Space Shuttle Discovery To Launch July 1 Despite Concerns Of Some Aides
The Space Shuttle Discovery will launch on July 1 despite concerns of safety and engineering officials that further redesign work should be performed before the space commuter goes aloft again, NASA announced.
This would be the second flight since Space Shuttle Columbia was lost in 2003.
A piece of insulating foam broke off from the external tank and damaged the leading edge of the shuttle wing. During reentry Feb. 1, 2003, that opening permitted hot gases of the atmosphere to enter the wing, causing structural failure of the shuttle. The crew of seven was lost in a fiery streak across the sky.

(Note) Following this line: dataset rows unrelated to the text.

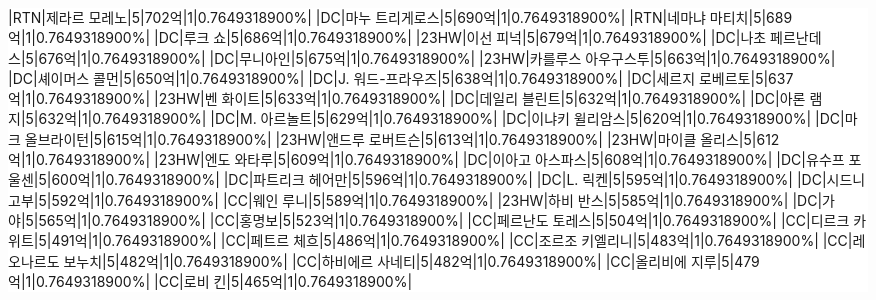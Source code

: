|RTN|제라르 모레노|5|702억|1|0.7649318900%|
|DC|마누 트리게로스|5|690억|1|0.7649318900%|
|RTN|네마냐 마티치|5|689억|1|0.7649318900%|
|DC|루크 쇼|5|686억|1|0.7649318900%|
|23HW|이선 피넉|5|679억|1|0.7649318900%|
|DC|나초 페르난데스|5|676억|1|0.7649318900%|
|DC|무니아인|5|675억|1|0.7649318900%|
|23HW|카를루스 아우구스투|5|663억|1|0.7649318900%|
|DC|셰이머스 콜먼|5|650억|1|0.7649318900%|
|DC|J. 워드-프라우즈|5|638억|1|0.7649318900%|
|DC|세르지 로베르토|5|637억|1|0.7649318900%|
|23HW|벤 화이트|5|633억|1|0.7649318900%|
|DC|데일리 블린트|5|632억|1|0.7649318900%|
|DC|아론 램지|5|632억|1|0.7649318900%|
|DC|M. 아르놀트|5|629억|1|0.7649318900%|
|DC|이냐키 윌리암스|5|620억|1|0.7649318900%|
|DC|마크 올브라이턴|5|615억|1|0.7649318900%|
|23HW|앤드루 로버트슨|5|613억|1|0.7649318900%|
|23HW|마이클 올리스|5|612억|1|0.7649318900%|
|23HW|엔도 와타루|5|609억|1|0.7649318900%|
|DC|이아고 아스파스|5|608억|1|0.7649318900%|
|DC|유수프 포울센|5|600억|1|0.7649318900%|
|DC|파트리크 헤어만|5|596억|1|0.7649318900%|
|DC|L. 릭켄|5|595억|1|0.7649318900%|
|DC|시드니 고부|5|592억|1|0.7649318900%|
|CC|웨인 루니|5|589억|1|0.7649318900%|
|23HW|하비 반스|5|585억|1|0.7649318900%|
|DC|가야|5|565억|1|0.7649318900%|
|CC|홍명보|5|523억|1|0.7649318900%|
|CC|페르난도 토레스|5|504억|1|0.7649318900%|
|CC|디르크 카위트|5|491억|1|0.7649318900%|
|CC|페트르 체흐|5|486억|1|0.7649318900%|
|CC|조르조 키엘리니|5|483억|1|0.7649318900%|
|CC|레오나르도 보누치|5|482억|1|0.7649318900%|
|CC|하비에르 사네티|5|482억|1|0.7649318900%|
|CC|올리비에 지루|5|479억|1|0.7649318900%|
|CC|로비 킨|5|465억|1|0.7649318900%|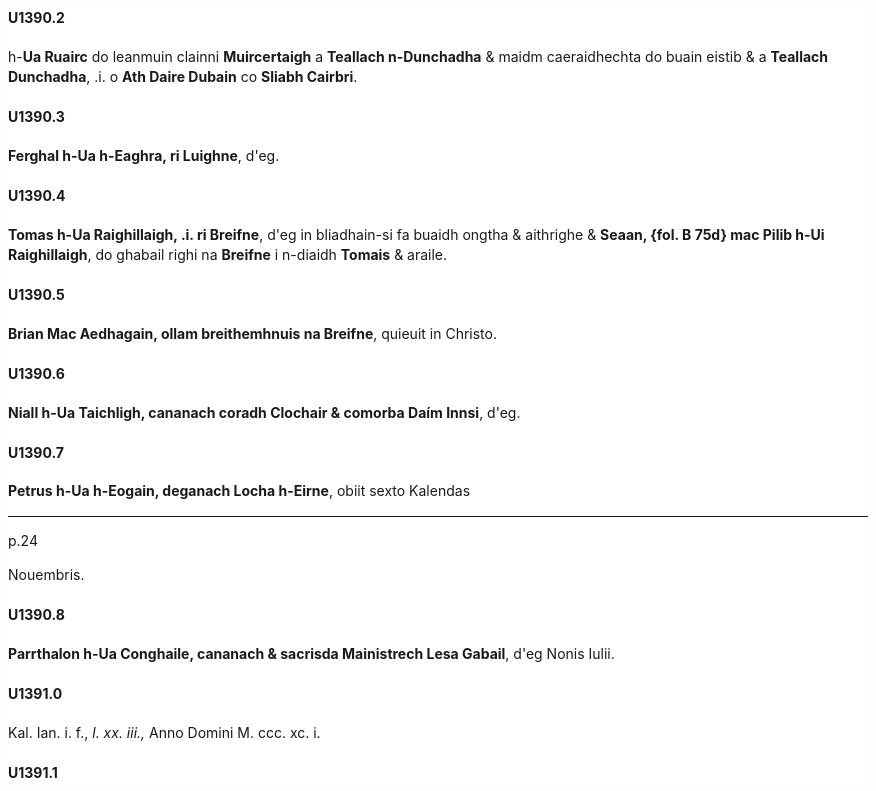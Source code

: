 
#### U1390.2


h-**Ua Ruairc** do leanmuin clainni **Muircertaigh** a **Teallach n-Dunchadha** & maidm caeraidhechta do buain eistib & a **Teallach Dunchadha**, .i. o **Ath Daire Dubain** co **Sliabh Cairbri**.


#### U1390.3


**Ferghal h-Ua h-Eaghra, ri **Luighne****, d'eg.


#### U1390.4


**Tomas h-Ua Raighillaigh, .i. ri **Breifne****, d'eg in bliadhain-si fa buaidh ongtha & aithrighe & **Seaan, {fol. B 75d} mac Pilib h-Ui Raighillaigh**, do ghabail righi na **Breifne** i n-diaidh **Tomais** & araile.


#### U1390.5


**Brian Mac Aedhagain, ollam breithemhnuis na **Breifne****, quieuit in Christo.


#### U1390.6


**Niall h-Ua Taichligh, cananach coradh **Clochair** & comorba **Daím Innsi****, d'eg.


#### U1390.7


**Petrus h-Ua h-Eogain, deganach **Locha h-Eirne****, obiit sexto Kalendas


---

p.24




Nouembris.


#### U1390.8


**Parrthalon h-Ua Conghaile, cananach & sacrisda **Mainistrech** **Lesa Gabail****, d'eg Nonis Iulii.


#### U1391.0


Kal. Ian. i. f., *l. xx. iii.,* Anno Domini M. ccc. xc. i.


#### U1391.1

NASA leaders said in a briefing Saturday that substantial work in redesigning Discovery already has been performed, such as removal of large amounts of foam. But safety and engineering officials urged further redesigns before they would feel Discovery was safe enough to fly, although ultimately they assented to the liftoff.
Their point of concern centers on foam applied to components on the external tank called ice frost ramps. Because the tank is filled with super-cold liquid oxygen, insulating foam must be applied, so as to prevent formation of ice that might break off and harm the shuttle.
But NASA leaders approved the Discovery flight, saying that a Columbia-style loss of the crew isn’t possible this time.
That’s because of multiple safety steps taken since 2003, they said:
First, large amounts of foam in critical areas have been removed from the shuttle system, which includes the Discovery orbiter space/air craft in which the crew rides; the propulsion tank containing liquid oxygen; and two solid-propellant booster tanks.
While NASA still expects some foam to break off during the ascent flight, it is likely to be much smaller pieces than the hunk of foam that caused the fatal damage to Columbia.
That is where the disagreement at NASA centers, on the potential for foam loss.
But NASA leaders such as administrator Michael Griffin, in giving the green light to permit Discovery to fly to the International Space Station (ISS), also are relying on other safety moves taken since the Columbia mission.
For example, upon achieving orbit, robotic arms with cameras will scan the exterior of Discovery extensively and repeatedly, to spot any damage that might have occurred during the ascent. The greatest attention will focus on the areas that would incur the highest heat during reentry. (Please see Space & Missile Defense Report, Monday, June 12, 2003, stories on pages 1 and 6.)
If damage is discovered, the Discovery crew can use the ISS as a safe haven until they can hitch a ride home on another spaceship that would voyage to the ISS later.
Further, there is a possibility that the Discovery crew could use a spacewalk to perform repairs of any damage.
NASA leaders wish to press ahead with shuttle flights, even though another shuttle disaster would end the program, so as to finish ISS construction work and provide service to the space station. Shuttles will be replaced in the next decade with the Crew Exploration Vehicle, which hopefully won’t suffer such problems.
The window for flight is July 1-July 19.